The cardiac nurses recorded which elements of the intervention they implemented and the duration of the intervention. Before the study started, six nurses in five hospitals piloted the intervention and necessary changes were made. The pilot work suggested that the intervention took about 20 minutes of nurses' time.

Outcome measures

We defined participants as being continuously abstinent if they reported that they had smoked no more than five cigarettes (or “roll-ups,” cigars, or pipes) since recruitment and had not smoked at all in the past week. They also had to have an expired carbon monoxide reading <10 ppm and, at 12 months, a salivary cotinine concentration <20 ng/ml. We defined point prevalence abstinence as a self report of not having smoked at all for the past week and an expired carbon monoxide reading <10 ppm or, for the 12 month outcome, a salivary cotinine concentration <20 ng/ml.
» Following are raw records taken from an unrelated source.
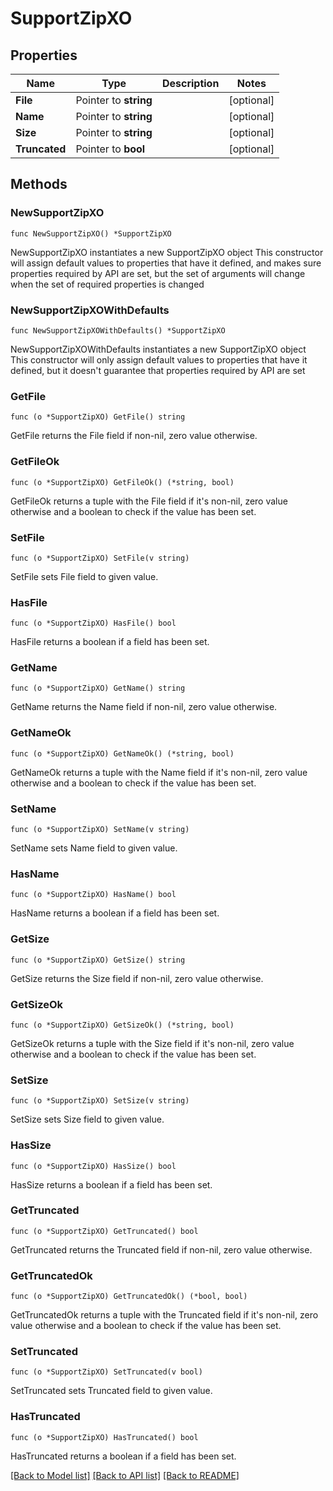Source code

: # SupportZipXO

## Properties

Name | Type | Description | Notes
------------ | ------------- | ------------- | -------------
**File** | Pointer to **string** |  | [optional] 
**Name** | Pointer to **string** |  | [optional] 
**Size** | Pointer to **string** |  | [optional] 
**Truncated** | Pointer to **bool** |  | [optional] 

## Methods

### NewSupportZipXO

`func NewSupportZipXO() *SupportZipXO`

NewSupportZipXO instantiates a new SupportZipXO object
This constructor will assign default values to properties that have it defined,
and makes sure properties required by API are set, but the set of arguments
will change when the set of required properties is changed

### NewSupportZipXOWithDefaults

`func NewSupportZipXOWithDefaults() *SupportZipXO`

NewSupportZipXOWithDefaults instantiates a new SupportZipXO object
This constructor will only assign default values to properties that have it defined,
but it doesn't guarantee that properties required by API are set

### GetFile

`func (o *SupportZipXO) GetFile() string`

GetFile returns the File field if non-nil, zero value otherwise.

### GetFileOk

`func (o *SupportZipXO) GetFileOk() (*string, bool)`

GetFileOk returns a tuple with the File field if it's non-nil, zero value otherwise
and a boolean to check if the value has been set.

### SetFile

`func (o *SupportZipXO) SetFile(v string)`

SetFile sets File field to given value.

### HasFile

`func (o *SupportZipXO) HasFile() bool`

HasFile returns a boolean if a field has been set.

### GetName

`func (o *SupportZipXO) GetName() string`

GetName returns the Name field if non-nil, zero value otherwise.

### GetNameOk

`func (o *SupportZipXO) GetNameOk() (*string, bool)`

GetNameOk returns a tuple with the Name field if it's non-nil, zero value otherwise
and a boolean to check if the value has been set.

### SetName

`func (o *SupportZipXO) SetName(v string)`

SetName sets Name field to given value.

### HasName

`func (o *SupportZipXO) HasName() bool`

HasName returns a boolean if a field has been set.

### GetSize

`func (o *SupportZipXO) GetSize() string`

GetSize returns the Size field if non-nil, zero value otherwise.

### GetSizeOk

`func (o *SupportZipXO) GetSizeOk() (*string, bool)`

GetSizeOk returns a tuple with the Size field if it's non-nil, zero value otherwise
and a boolean to check if the value has been set.

### SetSize

`func (o *SupportZipXO) SetSize(v string)`

SetSize sets Size field to given value.

### HasSize

`func (o *SupportZipXO) HasSize() bool`

HasSize returns a boolean if a field has been set.

### GetTruncated

`func (o *SupportZipXO) GetTruncated() bool`

GetTruncated returns the Truncated field if non-nil, zero value otherwise.

### GetTruncatedOk

`func (o *SupportZipXO) GetTruncatedOk() (*bool, bool)`

GetTruncatedOk returns a tuple with the Truncated field if it's non-nil, zero value otherwise
and a boolean to check if the value has been set.

### SetTruncated

`func (o *SupportZipXO) SetTruncated(v bool)`

SetTruncated sets Truncated field to given value.

### HasTruncated

`func (o *SupportZipXO) HasTruncated() bool`

HasTruncated returns a boolean if a field has been set.


[[Back to Model list]](../README.md#documentation-for-models) [[Back to API list]](../README.md#documentation-for-api-endpoints) [[Back to README]](../README.md)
Nurses recorded their own compliance with individual study procedures by ticking the intervention elements listed on the form. They also noted the duration of the intervention. Patients recorded their recall of the intervention by ticking items on a self completed questionnaire at the six week follow up.

Follow up

Data at the six week follow up were collected by nurses at the time of the routine hospital visit after discharge, or patients were visited at home. Carbon monoxide concentration was recorded in all participants who claimed to have stopped smoking and also in those in the intervention group who had not stopped smoking. This was to motivate abstinence, if nurses thought it was appropriate and worth while.
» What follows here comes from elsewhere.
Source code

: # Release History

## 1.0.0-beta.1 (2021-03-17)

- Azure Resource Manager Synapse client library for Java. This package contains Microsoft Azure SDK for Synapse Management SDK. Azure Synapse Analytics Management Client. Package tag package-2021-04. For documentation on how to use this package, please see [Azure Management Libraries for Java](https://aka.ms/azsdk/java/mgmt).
At 12 months participants were telephoned. If they said they had stopped smoking a home visit was arranged to collect a carbon monoxide reading and a saliva sample for cotinine analysis. If a home visit was not possible, a saliva collection kit was sent to the participant instead.

Data analysis

We used logistic regression analyses to assess the relation between baseline measures and outcomes. We assessed the effect of the intervention with χ2 tests and 95% confidence intervals and multiple logistic regressions to control for possible confounding variables. All P values are two tailed.

Results

Recruitment to the study was slower than expected so the recruitment period had to be extended to 30 months. There were no significant differences between the intervention and control groups in any of the baseline characteristics (table 1). Most participants were heavy smokers who smoked their first cigarette each morning within 30 minutes of waking up.

Table 1.

Baseline characteristics of participants admitted to hospital after myocardial infarction or for bypass surgery

Control (n=266) Intervention (n=274)
Men 207 210
Mean (SD) age (years) 56 (10) 56 (10)
Married/living with partner 184 194
No educational qualifications 171 177
In paid employment 116 110
Retired 86 96
Myocardial infarction 253 252
Bypass surgery 13 22
Mean (SD) time since admission/operation (days) 4.6 (3.4) 4.9 (4.6)
Stopped smoking before hospital admission 68 75
Mean (SD) No of cigarettes/day 21.1 (11.4) 22.6 (13.0)
Mean (SD) minutes to first smoke in morning 45.7 (107.5) 42.1 (96.9)
Thought smoking made condition worse 231 233

Follow up and sample attrition

By six weeks 65 patients (12%) were lost to follow up, 14 of whom had died. By 12 months 60 participants were lost to follow up, 26 of whom who had died (12 in addition to 14 who died by six weeks), and nine had moved away to unknown addresses. There were no significant differences in numbers lost to follow up (26 and 34, respectively) or numbers who died or moved away (15 and 20, respectively) between the two groups. Participants who had died or moved to unknown addresses were removed from the sample; those not available for follow up for other reasons were counted as smokers. Our final sample for analysis was 526 at six weeks and 505 at 12 months.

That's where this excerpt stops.